Elena Masolova

Request for Startups from Forza.Capital

Early-stage funds often publish lists of project ideas they would be willing to invest in. The most famous example, "Request for Startups" from YC, can be seen here. And another one.

Why might such a project be stronger than a random idea? Funds see the wide picture β€” a view of the entire market β€” while founders see deep but narrow. Usually they don't step beyond a single vertical: the one they studied or worked in at their previous job. As a result, potentially strong founders walk past huge markets and build services for 100 users, losing years of their lives.

RFS helps founders:

  • improve their odds of building a truly large business;
  • secure financing (no need to write to 200 funds if there are 2 strongly interested ones);
  • get strong feedback (such a fund has deep expertise in this specific area, and it's probably worth listening).

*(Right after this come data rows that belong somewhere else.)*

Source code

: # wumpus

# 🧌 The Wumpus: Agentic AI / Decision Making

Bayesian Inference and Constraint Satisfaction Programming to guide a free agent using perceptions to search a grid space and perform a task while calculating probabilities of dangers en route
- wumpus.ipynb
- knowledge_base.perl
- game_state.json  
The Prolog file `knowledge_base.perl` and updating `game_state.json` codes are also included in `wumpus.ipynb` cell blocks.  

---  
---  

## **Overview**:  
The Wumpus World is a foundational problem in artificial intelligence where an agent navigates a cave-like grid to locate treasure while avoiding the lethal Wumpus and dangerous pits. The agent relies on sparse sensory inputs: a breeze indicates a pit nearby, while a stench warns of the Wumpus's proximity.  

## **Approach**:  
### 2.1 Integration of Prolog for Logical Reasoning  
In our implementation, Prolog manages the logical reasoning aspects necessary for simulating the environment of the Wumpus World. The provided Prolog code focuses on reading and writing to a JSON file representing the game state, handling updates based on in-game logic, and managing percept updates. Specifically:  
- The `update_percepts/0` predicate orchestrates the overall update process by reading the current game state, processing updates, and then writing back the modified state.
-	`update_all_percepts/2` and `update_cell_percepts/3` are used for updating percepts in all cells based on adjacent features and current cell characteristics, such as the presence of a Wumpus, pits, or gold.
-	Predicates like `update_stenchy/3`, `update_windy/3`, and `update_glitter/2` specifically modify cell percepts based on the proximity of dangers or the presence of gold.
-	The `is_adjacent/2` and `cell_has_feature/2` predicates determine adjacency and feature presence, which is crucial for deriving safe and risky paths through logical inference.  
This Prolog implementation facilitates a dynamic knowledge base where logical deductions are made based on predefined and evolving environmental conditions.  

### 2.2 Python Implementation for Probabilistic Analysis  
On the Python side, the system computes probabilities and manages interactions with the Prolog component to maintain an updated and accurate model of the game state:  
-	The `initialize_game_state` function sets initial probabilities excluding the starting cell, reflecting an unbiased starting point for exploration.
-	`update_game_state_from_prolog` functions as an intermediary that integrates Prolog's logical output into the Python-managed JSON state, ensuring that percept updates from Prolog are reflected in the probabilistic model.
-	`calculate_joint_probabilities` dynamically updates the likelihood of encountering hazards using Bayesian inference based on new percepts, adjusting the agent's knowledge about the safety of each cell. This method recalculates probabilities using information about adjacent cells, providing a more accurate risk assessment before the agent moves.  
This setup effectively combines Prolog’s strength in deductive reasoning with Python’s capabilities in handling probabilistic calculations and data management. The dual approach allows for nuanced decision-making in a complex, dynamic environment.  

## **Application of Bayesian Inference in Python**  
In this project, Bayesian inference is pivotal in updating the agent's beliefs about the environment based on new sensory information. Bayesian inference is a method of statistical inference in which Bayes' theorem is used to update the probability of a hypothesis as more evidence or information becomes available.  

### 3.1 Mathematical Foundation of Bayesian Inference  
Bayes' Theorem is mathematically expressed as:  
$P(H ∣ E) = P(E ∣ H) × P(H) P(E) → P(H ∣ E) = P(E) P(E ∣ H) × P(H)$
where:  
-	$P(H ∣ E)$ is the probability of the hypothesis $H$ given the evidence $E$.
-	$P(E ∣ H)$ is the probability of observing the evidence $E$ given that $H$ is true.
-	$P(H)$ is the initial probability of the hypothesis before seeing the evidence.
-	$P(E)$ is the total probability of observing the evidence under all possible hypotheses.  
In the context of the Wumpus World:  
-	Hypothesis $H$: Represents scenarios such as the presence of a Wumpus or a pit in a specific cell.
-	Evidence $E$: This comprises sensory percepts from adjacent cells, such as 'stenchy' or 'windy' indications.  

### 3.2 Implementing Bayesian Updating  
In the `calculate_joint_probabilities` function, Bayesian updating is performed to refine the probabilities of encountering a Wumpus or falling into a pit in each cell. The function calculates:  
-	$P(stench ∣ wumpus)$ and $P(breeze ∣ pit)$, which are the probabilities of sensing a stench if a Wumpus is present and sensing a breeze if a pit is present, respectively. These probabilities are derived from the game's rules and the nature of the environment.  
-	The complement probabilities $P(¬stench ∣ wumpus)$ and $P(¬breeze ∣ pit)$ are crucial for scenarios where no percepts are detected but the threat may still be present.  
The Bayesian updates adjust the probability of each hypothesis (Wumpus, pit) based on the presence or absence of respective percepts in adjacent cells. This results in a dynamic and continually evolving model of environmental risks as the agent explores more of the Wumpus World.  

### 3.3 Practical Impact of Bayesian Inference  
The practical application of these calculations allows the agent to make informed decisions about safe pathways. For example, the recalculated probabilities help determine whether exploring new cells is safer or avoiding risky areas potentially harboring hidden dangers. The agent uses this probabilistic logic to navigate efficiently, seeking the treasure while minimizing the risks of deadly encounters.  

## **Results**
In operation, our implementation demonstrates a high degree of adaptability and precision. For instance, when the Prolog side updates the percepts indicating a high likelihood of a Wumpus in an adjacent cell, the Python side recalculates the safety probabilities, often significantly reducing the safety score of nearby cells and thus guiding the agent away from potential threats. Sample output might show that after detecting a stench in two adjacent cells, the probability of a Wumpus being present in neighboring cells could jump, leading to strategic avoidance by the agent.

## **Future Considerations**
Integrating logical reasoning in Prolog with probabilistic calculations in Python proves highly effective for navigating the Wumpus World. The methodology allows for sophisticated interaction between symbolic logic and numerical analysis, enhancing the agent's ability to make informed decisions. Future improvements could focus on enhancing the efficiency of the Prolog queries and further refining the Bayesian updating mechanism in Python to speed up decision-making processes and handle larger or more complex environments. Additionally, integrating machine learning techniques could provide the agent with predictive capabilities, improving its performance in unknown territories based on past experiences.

The fund is interested in:

  • receiving 50 targeted pitches instead of 500 random ones;
  • talking to strong "builders" rather than professional "pitchers" with polished slides;
  • not buying a "lottery ticket" or "index of the entire market," but focusing on target verticals.

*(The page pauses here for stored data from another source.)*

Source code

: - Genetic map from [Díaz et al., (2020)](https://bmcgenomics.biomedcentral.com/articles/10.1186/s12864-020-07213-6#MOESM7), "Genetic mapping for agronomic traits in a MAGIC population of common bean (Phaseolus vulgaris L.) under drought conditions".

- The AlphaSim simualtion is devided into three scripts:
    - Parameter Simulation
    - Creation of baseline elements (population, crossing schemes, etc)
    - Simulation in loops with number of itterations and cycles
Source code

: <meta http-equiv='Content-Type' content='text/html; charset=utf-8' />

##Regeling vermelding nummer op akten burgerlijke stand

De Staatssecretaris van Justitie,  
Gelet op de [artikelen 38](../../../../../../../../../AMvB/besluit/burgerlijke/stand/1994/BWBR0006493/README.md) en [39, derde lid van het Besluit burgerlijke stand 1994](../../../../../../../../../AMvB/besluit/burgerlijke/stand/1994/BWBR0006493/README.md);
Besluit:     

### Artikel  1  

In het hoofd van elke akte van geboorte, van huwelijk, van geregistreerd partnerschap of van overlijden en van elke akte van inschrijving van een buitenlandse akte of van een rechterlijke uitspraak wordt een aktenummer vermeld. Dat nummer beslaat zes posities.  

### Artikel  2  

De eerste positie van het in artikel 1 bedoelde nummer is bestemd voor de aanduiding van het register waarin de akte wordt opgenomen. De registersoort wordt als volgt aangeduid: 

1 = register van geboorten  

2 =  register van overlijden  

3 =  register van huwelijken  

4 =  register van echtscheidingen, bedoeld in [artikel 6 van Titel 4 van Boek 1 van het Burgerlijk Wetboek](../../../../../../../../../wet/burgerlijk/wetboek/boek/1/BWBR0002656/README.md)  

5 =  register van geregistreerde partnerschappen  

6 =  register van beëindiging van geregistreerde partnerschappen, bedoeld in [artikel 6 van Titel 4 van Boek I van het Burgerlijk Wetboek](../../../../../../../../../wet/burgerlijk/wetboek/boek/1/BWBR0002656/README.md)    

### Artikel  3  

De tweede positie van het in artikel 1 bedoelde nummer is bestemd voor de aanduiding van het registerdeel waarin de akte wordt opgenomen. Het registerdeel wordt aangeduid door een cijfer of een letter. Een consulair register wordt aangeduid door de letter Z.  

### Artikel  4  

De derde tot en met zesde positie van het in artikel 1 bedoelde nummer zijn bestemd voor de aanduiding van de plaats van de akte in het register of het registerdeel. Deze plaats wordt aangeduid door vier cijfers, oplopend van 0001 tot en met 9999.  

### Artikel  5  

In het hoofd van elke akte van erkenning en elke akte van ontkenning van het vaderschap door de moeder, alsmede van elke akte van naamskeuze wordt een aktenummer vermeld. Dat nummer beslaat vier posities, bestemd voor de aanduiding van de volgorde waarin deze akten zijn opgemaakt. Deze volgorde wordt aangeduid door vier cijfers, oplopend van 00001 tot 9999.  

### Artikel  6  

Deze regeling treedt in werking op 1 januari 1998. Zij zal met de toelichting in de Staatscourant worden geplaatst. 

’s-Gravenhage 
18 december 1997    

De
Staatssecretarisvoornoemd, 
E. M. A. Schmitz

The best way to predict the future is to create it. Forza is highly likely to invest in these projects, provided the team and execution plan are strong.

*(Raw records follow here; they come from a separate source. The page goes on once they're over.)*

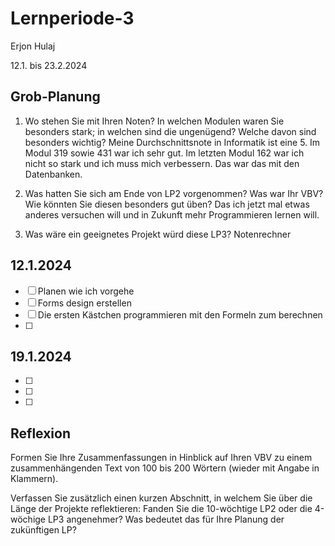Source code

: # Lernperiode-3

Erjon Hulaj

12.1. bis 23.2.2024

## Grob-Planung

1. Wo stehen Sie mit Ihren Noten? In welchen Modulen waren Sie besonders stark; in welchen sind die ungenügend? Welche davon sind besonders wichtig?
   Meine Durchschnittsnote in Informatik ist eine 5. Im Modul 319 sowie 431 war ich sehr gut. Im letzten Modul 162 war ich nicht so stark und ich muss mich verbessern. Das war das mit den Datenbanken.
   
3. Was hatten Sie sich am Ende von LP2 vorgenommen? Was war Ihr VBV? Wie könnten Sie diesen besonders gut üben?
   Das ich jetzt mal etwas anderes versuchen will und in Zukunft mehr Programmieren lernen will.
   
4. Was wäre ein geeignetes Projekt würd diese LP3?
Notenrechner

## 12.1.2024

- [ ] Planen wie ich vorgehe
- [ ] Forms design erstellen
- [ ] Die ersten Kästchen programmieren mit den Formeln zum berechnen
- [ ] 

## 19.1.2024

- [ ] 
- [ ] 
- [ ] 



## Reflexion

Formen Sie Ihre Zusammenfassungen in Hinblick auf Ihren VBV zu einem zusammenhängenden Text von 100 bis 200 Wörtern (wieder mit Angabe in Klammern).

Verfassen Sie zusätzlich einen kurzen Abschnitt, in welchem Sie über die Länge der Projekte reflektieren: Fanden Sie die 10-wöchtige LP2 oder die 4-wöchige LP3 angenehmer? Was bedeutet das für Ihre Planung der zukünftigen LP?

The list of projects is updated frequently.

  1. Home bloodwork OS
    • Subscription + logistics + interpretation of test results + automated correction protocols (iron, B12, inflammation, lipids) under physician supervision.
    • Unclear how to maintain high margin with (a) home visits (especially if patients have to wait 2 hours for IV drips), (b) operating under someone else's license.
    • California is enough at the start.
  2. Early cancer detection
    • Subscription business model. A service that combines multi-cancer screening (blood/tests/imaging), reminders, and navigation through diagnostics.
    • Unclear how to solve the false-positive problem (a service that produces 10 false positives per nurse visit and scares patients to death is not viable). Quite possibly, the problem cannot be solved without technology breakthroughs.
    • California is enough at the start.
  3. Hormone optimization platform
    • A transparent, medically valid platform for hormonal health (men/women) where the result is measured by objective markers. Evidence-based medicine, no charlatanism.
    • The challenge β€” how to keep high margin while operating under a lead-generation model (without a license)? We assume the service will start "giving advice", which requires obtaining a license (how would you get it fast/cheaply?).
    • California is enough at the start.
  4. Geo-arbitrage in expensive medical procedures
    • The difficulty isn't in the products (there are dozens of procedures where the price gap between the US and Europe/Mexico is $30K+), but in finding enough customers willing to pay (people who are not rich enough to ignore the price difference, but rich enough to pay without insurance).
    • The second problem β€” advertising restrictions.
    • US only.
  5. AI talent scout (next-gen recruiting)
    • Not "resume matching," but an agent that searches for people everywhere, evaluates real skills, writes to them, runs the conversation, and closes the hire.
    • There are already many alternatives β€” what makes this one better?
    • The task is hard, but we're fighting for a high check (one annual salary of the candidate, ~$80K per client).
    • US only.
  6. Digital copy of a person
    • Not just preserving information (correspondence, video, interviews, transcripts of every conversation). Not just chat/video you can talk to. The next level.
  7. Family offices
    • Solutions for UHNWI managers. The value should be measured in millions of dollars, not "slides got prettier and faster to make."